2019 begann der Bau von 38 barrierearmen und schwellenfreien Wohnungen in mehreren Häusern mit maximal zwei Geschossen. Die Kaltmiete beträgt wohnungsunabhängig 8,70 Euro pro Quadratmeter. Der Projektleiter, die WES energy GmbH, rechnet aufgrund der Einbindung von regenerativer Energie unter anderem aus PV-Anlagen auf jedem Dach und dem KfW-40-Standard mit geringen Nebenkosten. Die Leistung auf den einzelnen Häusern begrenzt sich auf 30 kW, in der Erwartung, eine reduzierte oder Null-EEG-Umlage in Anspruch nehmen zu können. Die Erwartung erfüllte sich nicht. Die Heizlast von 25 bis 27 kW je Gebäude (800 m2) decken Luft/Wasser-Wärmepumpen von Ochsner (Typ „Air 41“) in Verbindung mit Fußbodenheizungen. Ochsner und WES Energy wollen belegen, dass es durchaus möglich ist, quasi ausschließlich mit Sonnenstrom und Außenluft Wohnsiedlungen und größere Wohnungen zu beheizen.

Foto: Die Wärmepumpen unterstützen die Warmwasserbereitung. Mit im Bild: Andreas Laß, Ochsner-Gebietsverkaufsleiter Deutschland Nord.
Quelle: Genath
Die Wärmepumpen unterstützen die Warmwasserbereitung, indem sie die Durchlauferhitzer mit 30 oder 35 °C Vorlauf beliefern und eine elektrische Nachheizung noch einmal 20 °C draufpackt. Die Wärmepumpen bleiben damit im wirtschaftlichen Betriebspunkt. Im Bild: Andreas Laß, Ochsner-Gebietsverkaufsleiter Deutschland Nord.

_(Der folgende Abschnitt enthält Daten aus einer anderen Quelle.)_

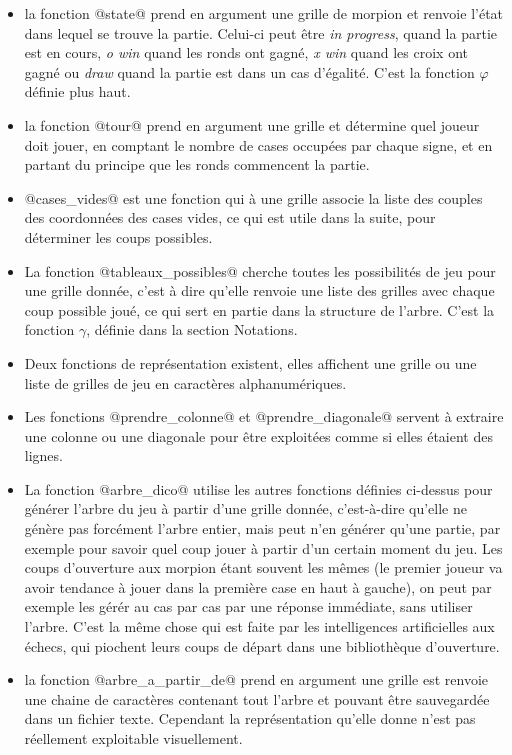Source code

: \documentclass{article}
\begin{document}
\begin{itemize}

\item la fonction @state@ prend en argument une grille de morpion et renvoie l'état dans lequel se trouve la partie. Celui-ci peut être \emph{in progress}, quand la partie est en cours, \emph{o win} quand les ronds ont gagné, \emph{x win} quand les croix ont gagné ou \emph{draw} quand la partie est dans un cas d'égalité. C'est la fonction $\varphi$ définie plus haut.

\item la fonction @tour@ prend en argument une grille et détermine quel joueur doit jouer, en comptant le nombre de cases occupées par chaque signe, et en partant du principe que les ronds commencent la partie. 

\item @cases_vides@ est une fonction qui à une grille associe la liste des couples des coordonnées des cases vides, ce qui est utile dans la suite, pour déterminer les coups possibles. 

\item La fonction @tableaux_possibles@ cherche toutes les possibilités de jeu pour une grille donnée, c'est à dire qu'elle renvoie une liste des grilles avec chaque coup possible joué, ce qui sert en partie dans la structure de l'arbre. C'est la fonction $\gamma$, définie dans la section Notations.

\item Deux fonctions de représentation existent, elles affichent une grille ou une liste de grilles de jeu en caractères alphanumériques.

\item Les fonctions @prendre_colonne@ et @prendre_diagonale@ servent à extraire une colonne ou une diagonale pour être exploitées comme si elles étaient des lignes.

\item La fonction @arbre_dico@ utilise les autres fonctions définies ci-dessus pour générer l'arbre du jeu à partir d'une grille donnée, c'est-à-dire qu'elle ne génère pas forcément l'arbre entier, mais peut n'en générer qu'une partie, par exemple pour savoir quel coup jouer à partir d'un certain moment du jeu. Les coups d'ouverture aux morpion étant souvent les mêmes (le premier joueur va avoir tendance à jouer dans la première case en haut à gauche), on peut par exemple les gérér au cas par cas par une réponse immédiate, sans utiliser l'arbre. C'est la même chose qui est faite par les intelligences artificielles aux échecs, qui piochent leurs coups de départ dans une bibliothèque d'ouverture.

\item la fonction @arbre_a_partir_de@ prend en argument une grille est renvoie une chaine de caractères contenant tout l'arbre et pouvant être sauvegardée dans un fichier texte. Cependant la représentation qu'elle donne n'est pas réellement exploitable visuellement.

\end{itemize}
\end{document}
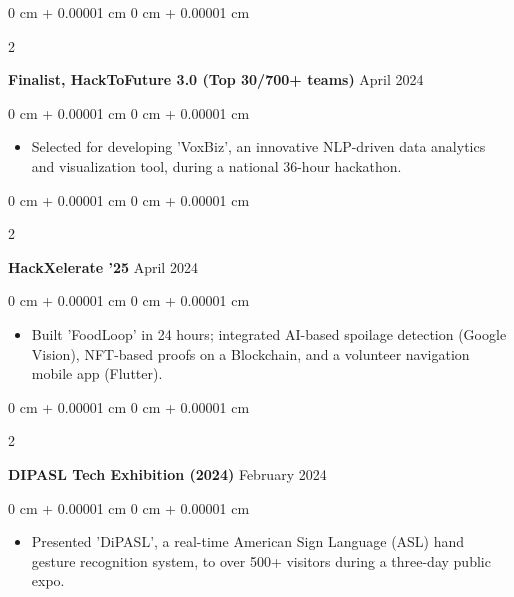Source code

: \documentclass[10pt, letterpaper]{article}
\newenvironment{highlights}{
    \begin{itemize}[
        topsep=0.10 cm,
        parsep=0.10 cm,
        partopsep=0pt,
        itemsep=0pt,
        leftmargin=0 cm + 10pt
    ]
}{
    \end{itemize}
} %
\newenvironment{onecolentry}{
    \begin{adjustwidth}{
        0 cm + 0.00001 cm
    }{
        0 cm + 0.00001 cm
    }
}{
    \end{adjustwidth}
} %
\newenvironment{twocolentry}[2][]{
    \onecolentry
    \def\secondColumn{#2}
    \setcolumnwidth{\fill, 4.5 cm}
    \begin{paracol}{2}
}{
    \switchcolumn \raggedleft \secondColumn
    \end{paracol}
    \endonecolentry
} %
\begin{document}
        \begin{twocolentry}{
            April 2024
        }
            \textbf{Finalist, HackToFuture 3.0 (Top 30/700+ teams)}\end{twocolentry}
        \vspace{0.05 cm}
        \begin{onecolentry}
            \begin{highlights}
                \item Selected for developing 'VoxBiz', an innovative NLP-driven data analytics and visualization tool, during a national 36-hour hackathon.
            \end{highlights}
        \end{onecolentry}

        \vspace{0.2 cm}

        \begin{twocolentry}{
            April 2024
        }
            \textbf{HackXelerate '25}\end{twocolentry}
        \vspace{0.05 cm}
        \begin{onecolentry}
            \begin{highlights}
                \item Built 'FoodLoop' in 24 hours; integrated AI-based spoilage detection (Google Vision), NFT-based proofs on a Blockchain, and a volunteer navigation mobile app (Flutter).
            \end{highlights}
        \end{onecolentry}

        \vspace{0.2 cm}

        \begin{twocolentry}{
             February 2024
        }
            \textbf{DIPASL Tech Exhibition (2024)}\end{twocolentry}
        \vspace{0.05 cm}
        \begin{onecolentry}
            \begin{highlights}
                \item Presented 'DiPASL', a real-time American Sign Language (ASL) hand gesture recognition system, to over 500+ visitors during a three-day public expo.
            \end{highlights}
        \end{onecolentry}
\end{document}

Ganz ohne Spitzenlast-Gaskessel

Die Maschinen sind deshalb in der Lage, bei minus 20 °C noch 55 °C Vorlauftemperatur zu liefern. Technisch und ökologisch macht das aber keinen großen Sinn. Die Installationen schalten daher bei einem bestimmten Temperaturpunkt von Wärmepumpen- auf E-Heizstab-Betrieb um. Ein Gaskessel steht ihnen nicht zur Seite. Das Risiko hoher Stromkosten wegen der E-Heizstäbe hält sich im Küstenlandkreis Dithmarschen mit Sankt Michaelisdonn in Grenzen. Die vom Golfstrom beeinflussten Nordsee-Wassertemperaturen bleiben selbst im Februar zwei oder drei Grad über dem Gefrierpunkt, sodass, von Ausnahmen abgesehen, vor der Lufttemperatur im Winter selten ein Minuszeichen steht.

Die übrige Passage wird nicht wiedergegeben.